5) You were learning how to be a self-teacher — you were learning how to explore.

And sometimes what’s being taught is actually how to teach yourself. Really? Yeah, no really. It’s actually that complicated and subtle. Barbara Stahlberger and I have had several conversations about this. The idea is, if contact improvisation is an undefined form, or as Daniel Lepkoff thinks of it, actually a question, then it’s up to each dancer to define for herself what contact improvisation is.

And so some classes are taught very much as questions. These are more “lab”-like classes (um… don’t worry about the term “lab” right now, that’s a whole other essay), that might start with a problem. For instance — how can we get better at entering and exiting dances in a jam? The teacher might have the class simulate a jam, then share ideas of what worked and didn’t work, and then suggest different exercises or techniques to explore things more. Then more sharing. There’s lots of sharing and reflecting with partners in these.

Sometimes you come up with an answer with your partner. One problem is, if your partnership isn’t very fruitful for some reason, or if the question being asked was one you kind of knew the answer to, or if y’all didn’t come up with an answer, then you might not feel like you learned anything in the class. But maybe a big part of the class was simply learning how to explore a question — giving you techniques and getting you to practice finding your own answers to how to become a better dancer.

This blog, which is about answers, is somewhat in conflict with this approach. I think the self-exploration approach is very important — but I think that there is knowledge out there that can be efficiently disseminated, and as a student, I want it efficiently disseminated to me. It’s good to ask questions, and to learn how to ask questions and answer them, but there’s a depth and specificity that comes from experience, and I want the answers that come as a result of that experience. That’s why I take classes — not to be empowered to find the answers myself. I want to save myself the time of having to spend another two years figuring out an answer.

The problem with classes giving answers is when we assume that what we learn is the answer, instead of an answer. Or when we stop asking questions.

I shy away this approach in teaching and learning. Nevertheless, I think this is a totally legitimate approach for a class, and an important approach, particularly for younger dancers. (And I like these classes more than the State classes.)

And so…

I think I have two main pieces of advice from this.
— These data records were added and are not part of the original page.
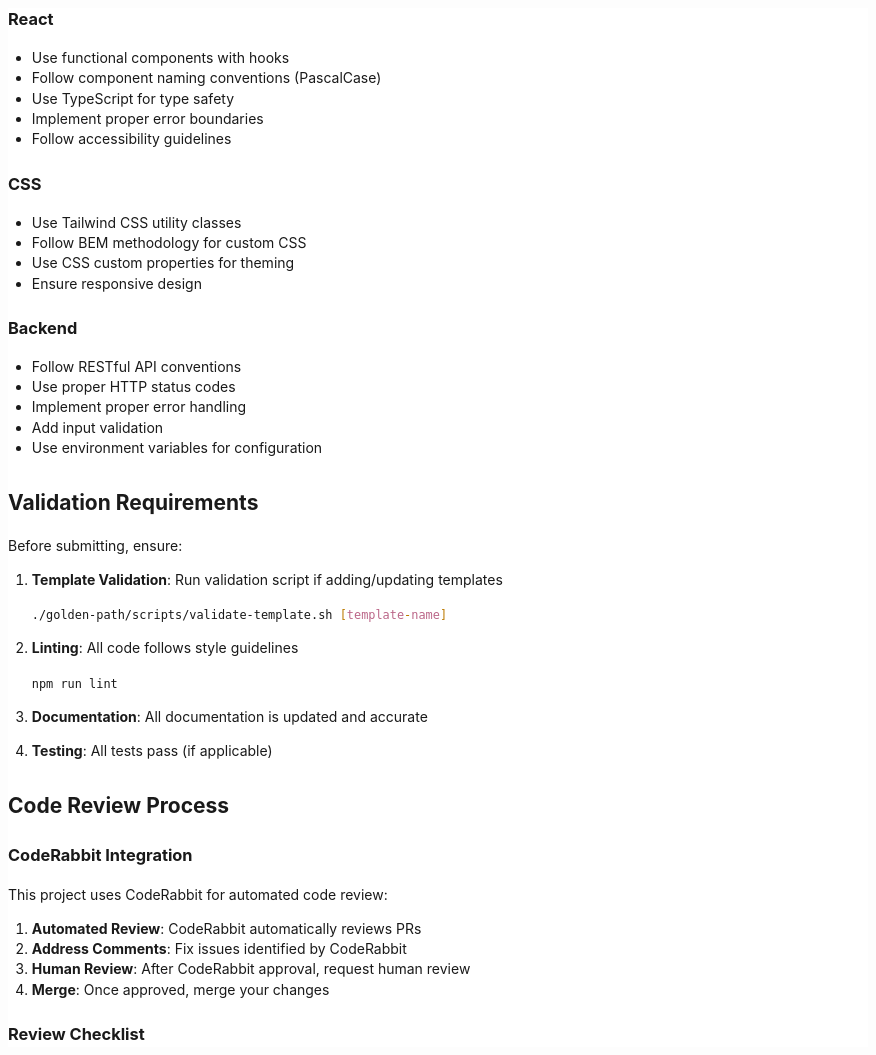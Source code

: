 ### React

- Use functional components with hooks
- Follow component naming conventions (PascalCase)
- Use TypeScript for type safety
- Implement proper error boundaries
- Follow accessibility guidelines

### CSS

- Use Tailwind CSS utility classes
- Follow BEM methodology for custom CSS
- Use CSS custom properties for theming
- Ensure responsive design

### Backend

- Follow RESTful API conventions
- Use proper HTTP status codes
- Implement proper error handling
- Add input validation
- Use environment variables for configuration

## Validation Requirements

Before submitting, ensure:

1. **Template Validation**: Run validation script if adding/updating templates
   ```bash
   ./golden-path/scripts/validate-template.sh [template-name]
   ```

2. **Linting**: All code follows style guidelines
   ```bash
   npm run lint
   ```

3. **Documentation**: All documentation is updated and accurate

4. **Testing**: All tests pass (if applicable)

## Code Review Process

### CodeRabbit Integration

This project uses CodeRabbit for automated code review:

1. **Automated Review**: CodeRabbit automatically reviews PRs
2. **Address Comments**: Fix issues identified by CodeRabbit
3. **Human Review**: After CodeRabbit approval, request human review
4. **Merge**: Once approved, merge your changes

### Review Checklist
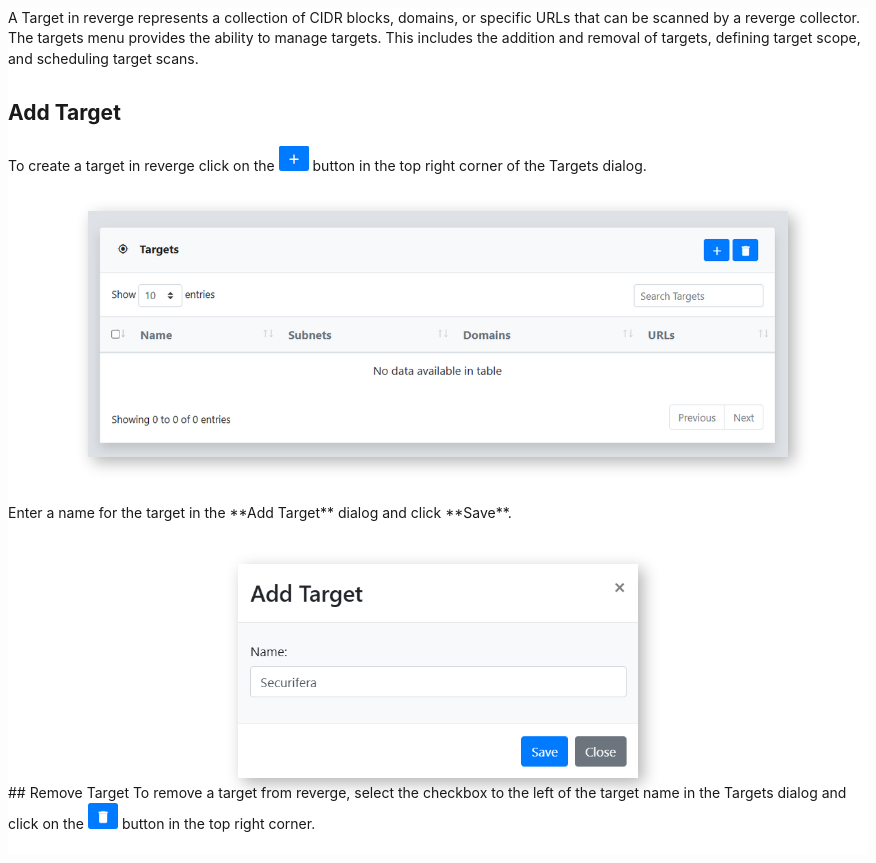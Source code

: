 A Target in reverge represents a collection of CIDR blocks, domains, or specific URLs that can be scanned by a reverge collector. The targets menu provides the ability to manage targets. This includes the addition and removal of targets, defining target scope, and scheduling target scans.
<br>
## Add Target
To create a target in reverge click on the <img src="../../assets/add_btn.png" alt="Save button" width="30">  button in the top right corner of the Targets dialog.
<br>
<br>
<center>
<img src="../../assets/target_menu.png" alt="Target Table" width="700" style="box-shadow: 5px 5px 15px rgba(0, 0, 0, 0.3);">
</center>
<br>
<br>
Enter a name for the target in the **Add Target** dialog and click **Save**.
<br>
<br>
<br>
<center>
<img src="../../assets/add_target.png" alt="Add Target" width="400" style="box-shadow: 5px 5px 15px rgba(0, 0, 0, 0.3);">
</center>
## Remove Target
To remove a target from reverge, select the checkbox to the left of the target name in the Targets dialog and click on the <img src="../../assets/delete_btn.png" alt="Delete button" width="30">  button in the top right corner.
<br>
<br>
1) For teachers, or people who want to teach: think carefully about what you want to teach, how you want to teach it, and what kind of experience you want students to have. And why! “Because this is the way that I’m best at teaching” is a legitimate answer — but you owe it to yourself and your students to at least consider options other than the default.

2) For students: you might take away from this that you need to choose your classes carefully. I’d actually encourage the opposite — make sure to take a variety of classes, at least until you discover what you like. Be aware that there are different teaching styles, and different things to learn from each. Give yourself exposure to them, at least until you figure out what does or doesn’t work for you.

But my advice is actually this: give feedback and ask questions. I don’t often do this myself as a student, but I would love it as a teacher — students telling me what works or doesn’t, or asking me questions about things they didn’t understand. I’d particularly enjoy someone challenging me on how I taught a class — which fortunately, my friends do plenty of, but I’d be happy to have more. CI teachers could use a little bit more feedback and dialog, and a little less unconditional praise.

http://www.rodneyj.net/ali/body.cfm?ID=4

2 comments for “Why do I sometimes come out of a contact class and feel like I don’t know what I’ve learned?

  1. Alexander Ataii
    2017/09/19 at 12:22

    Good one
    Thank you

  2. 2013/11/27 at 19:39

    Thanks for the care, wisdom, and hard work reflected here. I’ll share it around.